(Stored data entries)
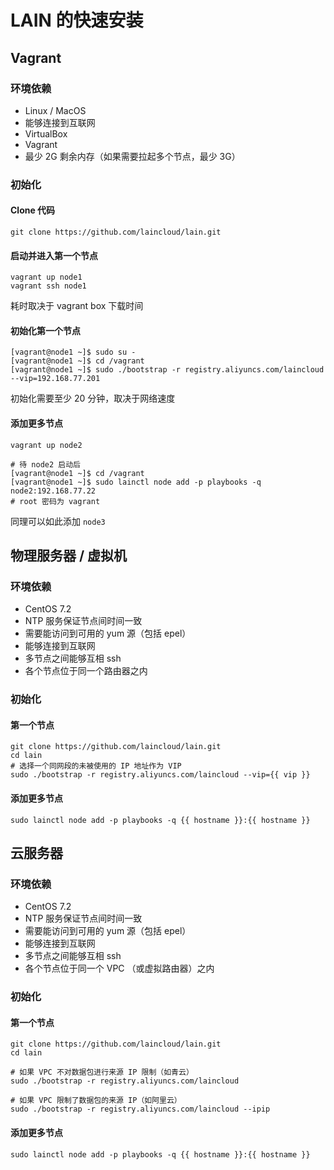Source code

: # LAIN 的快速安装

## Vagrant

### 环境依赖

* Linux / MacOS
* 能够连接到互联网
* VirtualBox
* Vagrant
* 最少 2G 剩余内存（如果需要拉起多个节点，最少 3G）

### 初始化

#### Clone 代码

```
git clone https://github.com/laincloud/lain.git
```

#### 启动并进入第一个节点

```
vagrant up node1
vagrant ssh node1
```

耗时取决于 vagrant box 下载时间

#### 初始化第一个节点

```
[vagrant@node1 ~]$ sudo su -
[vagrant@node1 ~]$ cd /vagrant
[vagrant@node1 ~]$ sudo ./bootstrap -r registry.aliyuncs.com/laincloud --vip=192.168.77.201
```

初始化需要至少 20 分钟，取决于网络速度

#### 添加更多节点

```
vagrant up node2

# 待 node2 启动后
[vagrant@node1 ~]$ cd /vagrant
[vagrant@node1 ~]$ sudo lainctl node add -p playbooks -q node2:192.168.77.22
# root 密码为 vagrant
```

同理可以如此添加 `node3`

## 物理服务器 / 虚拟机
### 环境依赖
* CentOS 7.2
* NTP 服务保证节点间时间一致
* 需要能访问到可用的 yum 源（包括 epel）
* 能够连接到互联网
* 多节点之间能够互相 ssh
* 各个节点位于同一个路由器之内

### 初始化
#### 第一个节点

```
git clone https://github.com/laincloud/lain.git
cd lain
# 选择一个同网段的未被使用的 IP 地址作为 VIP
sudo ./bootstrap -r registry.aliyuncs.com/laincloud --vip={{ vip }}
```

#### 添加更多节点
```
sudo lainctl node add -p playbooks -q {{ hostname }}:{{ hostname }} 
```

## 云服务器
### 环境依赖
* CentOS 7.2
* NTP 服务保证节点间时间一致
* 需要能访问到可用的 yum 源（包括 epel）
* 能够连接到互联网
* 多节点之间能够互相 ssh
* 各个节点位于同一个 VPC （或虚拟路由器）之内

### 初始化

#### 第一个节点
```
git clone https://github.com/laincloud/lain.git
cd lain

# 如果 VPC 不对数据包进行来源 IP 限制（如青云）
sudo ./bootstrap -r registry.aliyuncs.com/laincloud

# 如果 VPC 限制了数据包的来源 IP（如阿里云）
sudo ./bootstrap -r registry.aliyuncs.com/laincloud --ipip

```

#### 添加更多节点

```
sudo lainctl node add -p playbooks -q {{ hostname }}:{{ hostname }} 
```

» WORK INSTRUCTIONS: Search the entries for the word "bootstrap", then copy every line in which it is found.

» EXERCISE OUTPUT:
[vagrant@node1 ~]$ sudo ./bootstrap -r registry.aliyuncs.com/laincloud --vip=192.168.77.201
sudo ./bootstrap -r registry.aliyuncs.com/laincloud --vip={{ vip }}
sudo ./bootstrap -r registry.aliyuncs.com/laincloud
sudo ./bootstrap -r registry.aliyuncs.com/laincloud --ipip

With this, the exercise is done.